NIU coaches, players react to Orange Bowl loss
Northern Illinois quarterback Jordan Lynch said the team learned a lot in his 31-10 loss to Florida State in Tuesday night's Orange Bowl, and has enough young talent to come back stronger.
MIAMI GARDENS, Fla. — Coach Rod Carey wasn't ready to assess the impact of Northern Illinois' first appearance in a Bowl Championship Series game when he was asked the question minutes after Tuesday night's Orange Bowl loss to Florida State.
"Not a good time to ask me that question," he snapped after the 31-10 whipping in Sun Life Stadium.
Nor did he care to talk about how he might balance the defeat with the remarkable season that had just ended with his team going 12-2, winning the Mid-American Conference title, and cracking the national rankings.
"Well, talk to me tomorrow and I'm sure I'll have it in better balance," he said. "I hate to lose, and I know these guys do, too.
"I told you when I first got the job, I wear my emotions on my sleeve, and I'm upset."
Junior quarterback Jordan Lynch opened up a bit more than his coach after the defeat.
Lynch was harassed throughout the evening, getting sacked three times in addition to rushing 23 times, an Orange Bowl-record for a quarterback. Still, he saw the experience of going against the best defense the Huskies had faced all season as something that would pay dividends.
"We stuck around with them for a little bit, and we competed with them and we played hard," he said. "We had a lot of young guys on our team, and I feel like we can carry this over until next year.

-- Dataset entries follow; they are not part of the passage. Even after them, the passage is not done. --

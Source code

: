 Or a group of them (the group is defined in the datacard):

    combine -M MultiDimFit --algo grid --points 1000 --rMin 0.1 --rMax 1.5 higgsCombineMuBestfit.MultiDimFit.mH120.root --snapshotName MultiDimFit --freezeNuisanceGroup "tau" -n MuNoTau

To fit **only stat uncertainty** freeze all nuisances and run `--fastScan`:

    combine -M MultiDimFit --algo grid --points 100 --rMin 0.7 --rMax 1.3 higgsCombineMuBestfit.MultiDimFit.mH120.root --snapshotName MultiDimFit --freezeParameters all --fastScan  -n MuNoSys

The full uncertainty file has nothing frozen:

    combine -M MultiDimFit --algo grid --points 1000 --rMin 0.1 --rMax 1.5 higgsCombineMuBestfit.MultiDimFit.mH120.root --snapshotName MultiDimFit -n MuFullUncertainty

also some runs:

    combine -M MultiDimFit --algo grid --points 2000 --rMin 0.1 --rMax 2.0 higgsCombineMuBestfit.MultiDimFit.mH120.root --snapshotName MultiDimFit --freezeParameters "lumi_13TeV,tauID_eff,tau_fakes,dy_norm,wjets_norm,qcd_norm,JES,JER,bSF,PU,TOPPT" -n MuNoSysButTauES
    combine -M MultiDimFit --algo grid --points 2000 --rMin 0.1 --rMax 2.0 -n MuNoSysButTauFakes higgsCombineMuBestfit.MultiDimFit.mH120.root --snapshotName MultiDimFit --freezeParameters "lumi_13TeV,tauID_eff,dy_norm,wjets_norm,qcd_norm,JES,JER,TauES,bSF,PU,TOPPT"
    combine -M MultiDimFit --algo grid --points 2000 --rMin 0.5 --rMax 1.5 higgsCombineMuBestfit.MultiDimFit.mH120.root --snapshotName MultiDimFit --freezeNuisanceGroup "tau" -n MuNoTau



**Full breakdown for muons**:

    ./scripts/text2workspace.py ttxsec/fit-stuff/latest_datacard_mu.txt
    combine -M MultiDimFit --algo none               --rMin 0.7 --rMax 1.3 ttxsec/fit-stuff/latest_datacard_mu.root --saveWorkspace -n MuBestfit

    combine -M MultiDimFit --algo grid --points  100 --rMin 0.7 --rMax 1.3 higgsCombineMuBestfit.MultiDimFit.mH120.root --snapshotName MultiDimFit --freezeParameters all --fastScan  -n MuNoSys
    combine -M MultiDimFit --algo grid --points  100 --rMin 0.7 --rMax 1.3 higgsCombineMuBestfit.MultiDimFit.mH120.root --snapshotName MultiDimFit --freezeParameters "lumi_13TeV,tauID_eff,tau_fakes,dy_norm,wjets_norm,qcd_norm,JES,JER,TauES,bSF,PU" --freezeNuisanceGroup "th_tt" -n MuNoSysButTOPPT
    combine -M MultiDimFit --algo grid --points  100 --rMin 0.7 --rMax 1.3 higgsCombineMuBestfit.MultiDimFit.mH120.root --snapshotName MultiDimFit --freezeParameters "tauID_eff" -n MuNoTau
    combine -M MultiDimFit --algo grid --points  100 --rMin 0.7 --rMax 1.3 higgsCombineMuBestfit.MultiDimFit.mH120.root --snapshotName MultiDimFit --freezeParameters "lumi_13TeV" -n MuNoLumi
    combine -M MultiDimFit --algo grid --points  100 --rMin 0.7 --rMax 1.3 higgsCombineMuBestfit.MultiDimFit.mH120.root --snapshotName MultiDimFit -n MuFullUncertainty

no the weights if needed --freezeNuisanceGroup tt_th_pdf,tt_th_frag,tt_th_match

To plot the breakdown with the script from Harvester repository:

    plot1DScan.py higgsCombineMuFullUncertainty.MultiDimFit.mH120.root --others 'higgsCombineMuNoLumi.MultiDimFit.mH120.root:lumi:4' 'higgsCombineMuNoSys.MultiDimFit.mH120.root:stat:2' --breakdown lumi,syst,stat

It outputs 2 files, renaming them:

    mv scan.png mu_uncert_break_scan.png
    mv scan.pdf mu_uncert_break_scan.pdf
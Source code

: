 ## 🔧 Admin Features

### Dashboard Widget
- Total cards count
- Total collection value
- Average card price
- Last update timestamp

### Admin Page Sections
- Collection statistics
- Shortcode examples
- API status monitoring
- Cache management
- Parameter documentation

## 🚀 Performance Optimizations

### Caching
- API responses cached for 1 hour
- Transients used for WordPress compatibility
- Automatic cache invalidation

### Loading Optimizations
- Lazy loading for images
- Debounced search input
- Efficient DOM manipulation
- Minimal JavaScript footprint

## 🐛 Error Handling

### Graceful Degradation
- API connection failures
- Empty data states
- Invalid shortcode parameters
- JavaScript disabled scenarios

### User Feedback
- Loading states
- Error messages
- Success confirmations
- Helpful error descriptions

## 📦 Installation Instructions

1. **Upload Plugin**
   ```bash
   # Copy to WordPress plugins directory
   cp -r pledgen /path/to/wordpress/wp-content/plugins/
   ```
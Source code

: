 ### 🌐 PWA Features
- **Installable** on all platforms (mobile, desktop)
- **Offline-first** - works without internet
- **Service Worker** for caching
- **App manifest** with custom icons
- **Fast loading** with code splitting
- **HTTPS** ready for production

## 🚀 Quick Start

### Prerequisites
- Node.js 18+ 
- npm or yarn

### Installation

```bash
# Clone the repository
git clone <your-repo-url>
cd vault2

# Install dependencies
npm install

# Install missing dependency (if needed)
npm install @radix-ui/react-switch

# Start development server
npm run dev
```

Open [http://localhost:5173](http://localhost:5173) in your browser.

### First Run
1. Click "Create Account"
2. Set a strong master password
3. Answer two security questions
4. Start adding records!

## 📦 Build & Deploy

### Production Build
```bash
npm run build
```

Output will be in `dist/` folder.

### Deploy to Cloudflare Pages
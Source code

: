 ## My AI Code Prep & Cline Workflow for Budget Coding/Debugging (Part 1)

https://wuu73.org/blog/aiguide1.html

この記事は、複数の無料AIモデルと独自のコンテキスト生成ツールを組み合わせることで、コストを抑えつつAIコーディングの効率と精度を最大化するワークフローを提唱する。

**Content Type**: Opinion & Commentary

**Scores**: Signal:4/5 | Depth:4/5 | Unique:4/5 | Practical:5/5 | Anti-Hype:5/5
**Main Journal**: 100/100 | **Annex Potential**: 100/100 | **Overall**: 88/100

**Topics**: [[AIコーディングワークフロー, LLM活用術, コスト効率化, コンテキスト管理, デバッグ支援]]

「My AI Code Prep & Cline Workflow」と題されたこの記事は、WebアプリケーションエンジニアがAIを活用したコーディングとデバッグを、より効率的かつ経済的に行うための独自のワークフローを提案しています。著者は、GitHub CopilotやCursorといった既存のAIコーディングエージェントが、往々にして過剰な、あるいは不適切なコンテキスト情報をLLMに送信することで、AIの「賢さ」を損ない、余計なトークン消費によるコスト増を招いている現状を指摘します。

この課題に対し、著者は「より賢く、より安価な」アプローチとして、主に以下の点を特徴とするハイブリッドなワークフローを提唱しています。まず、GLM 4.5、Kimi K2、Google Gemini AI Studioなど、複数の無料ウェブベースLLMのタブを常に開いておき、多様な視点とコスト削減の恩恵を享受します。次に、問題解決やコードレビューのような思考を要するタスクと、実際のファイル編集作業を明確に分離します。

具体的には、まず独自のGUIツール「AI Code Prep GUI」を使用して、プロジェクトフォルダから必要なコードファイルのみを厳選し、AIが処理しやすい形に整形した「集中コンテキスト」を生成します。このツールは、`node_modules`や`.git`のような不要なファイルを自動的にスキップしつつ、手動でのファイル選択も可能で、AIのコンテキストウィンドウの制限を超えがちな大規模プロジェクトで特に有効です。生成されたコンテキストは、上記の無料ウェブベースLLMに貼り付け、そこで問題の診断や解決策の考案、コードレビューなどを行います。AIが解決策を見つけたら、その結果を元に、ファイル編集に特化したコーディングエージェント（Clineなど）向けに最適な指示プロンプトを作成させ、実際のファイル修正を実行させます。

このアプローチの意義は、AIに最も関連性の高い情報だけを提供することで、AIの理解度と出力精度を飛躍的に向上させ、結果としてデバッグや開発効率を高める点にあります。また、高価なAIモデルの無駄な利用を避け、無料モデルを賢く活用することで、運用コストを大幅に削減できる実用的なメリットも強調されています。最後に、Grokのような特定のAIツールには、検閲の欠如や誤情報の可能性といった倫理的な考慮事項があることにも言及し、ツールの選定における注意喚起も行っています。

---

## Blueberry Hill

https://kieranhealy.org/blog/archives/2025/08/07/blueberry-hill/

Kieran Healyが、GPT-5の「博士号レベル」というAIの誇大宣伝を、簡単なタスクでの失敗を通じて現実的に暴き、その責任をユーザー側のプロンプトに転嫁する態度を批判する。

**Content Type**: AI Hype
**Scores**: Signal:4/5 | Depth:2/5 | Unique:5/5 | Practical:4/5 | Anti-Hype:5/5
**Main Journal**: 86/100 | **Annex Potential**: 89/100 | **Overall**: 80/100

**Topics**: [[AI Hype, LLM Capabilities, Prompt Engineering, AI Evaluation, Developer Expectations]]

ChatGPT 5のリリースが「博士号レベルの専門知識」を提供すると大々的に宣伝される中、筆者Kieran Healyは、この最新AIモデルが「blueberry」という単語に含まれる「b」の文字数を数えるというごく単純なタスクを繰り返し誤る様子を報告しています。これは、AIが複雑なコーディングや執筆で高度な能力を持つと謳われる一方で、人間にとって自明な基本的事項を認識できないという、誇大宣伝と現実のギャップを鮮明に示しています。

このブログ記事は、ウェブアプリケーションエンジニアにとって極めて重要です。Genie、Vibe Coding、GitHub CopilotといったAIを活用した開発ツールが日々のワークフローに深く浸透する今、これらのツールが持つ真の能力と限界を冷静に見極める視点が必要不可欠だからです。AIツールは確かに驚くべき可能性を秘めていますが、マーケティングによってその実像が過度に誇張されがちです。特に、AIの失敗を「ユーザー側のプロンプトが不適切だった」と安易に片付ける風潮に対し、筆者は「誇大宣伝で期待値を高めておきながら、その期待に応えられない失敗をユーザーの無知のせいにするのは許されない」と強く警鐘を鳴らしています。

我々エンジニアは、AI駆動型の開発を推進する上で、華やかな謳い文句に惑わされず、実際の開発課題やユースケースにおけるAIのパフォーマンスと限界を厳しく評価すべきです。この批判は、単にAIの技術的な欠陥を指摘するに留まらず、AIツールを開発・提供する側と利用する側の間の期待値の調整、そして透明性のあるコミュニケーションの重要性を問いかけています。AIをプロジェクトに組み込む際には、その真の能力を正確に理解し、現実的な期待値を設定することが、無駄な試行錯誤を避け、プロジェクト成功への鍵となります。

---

"It's just a learning experience."
The major disappointment, he said, was not sending the seniors out on a winning note.
One of those seniors was defensive end Alan Baxter. The Buffalo Grove product closed out his career with two tackles, a disappointment for him, but he was able to put things in perspective.
"I've had an amazing career in my four years here," he said. "We've been in a bowl game four straight years, and we've been in three (MAC) championship games and we've won two of them.
"It's been amazing just making it to this level. It's awesome. And it's awesome for the young guys because the young guys will be able to see this and be able to improve next year when they get to this level, because they're going to do good next year, too."
Florida State's offense, at least on Tuesday, was just a bit too much for the Huskies to handle.
"They're very well-coached, and they have good size and good speed," Baxter said. "They're just a very, very good solid offense."
Nothing the Seminoles did was particularly surprising, though. Florida State ran for 243 yards and threw for 291 in a balanced approach. Fullback Lonnie Pryor scored on runs of 60 and 37 yards, and quarterback E.J. Manuel threw for a touchdown and scored another on a 9-yard run.
"They came out and did what we expected them to do," Northern Illinois senior defensive end Sean Progar said. "They ran a lot of stretch and power.
"They got a few big plays on us, and any time you give up big plays against a team like Florida State, it's going to hurt you. They out-executed us at certain times. I think that was the biggest thing."
For one brief period in the third quarter, when the Huskies recovered an onside kick after scoring their only touchdown, it looked as if they might have a shot at pulling off what would have been a stunning upset.
However, Florida State squashed that hope with an interception on the ensuing series, and the Huskies never threatened the rest of the way.
Disappointed as he was, Lynch thought back to the start of a season that saw the Huskies open with a one-point loss at Iowa, hardly an auspicious beginning to the campaign.
"None of this was even possible," was how the thinking went, Lynch said, referring to the Orange Bowl. "No one was even thinking about this, a MAC school making a BCS bowl.
"I still want to say that we made our school proud, and we made the MAC conference proud."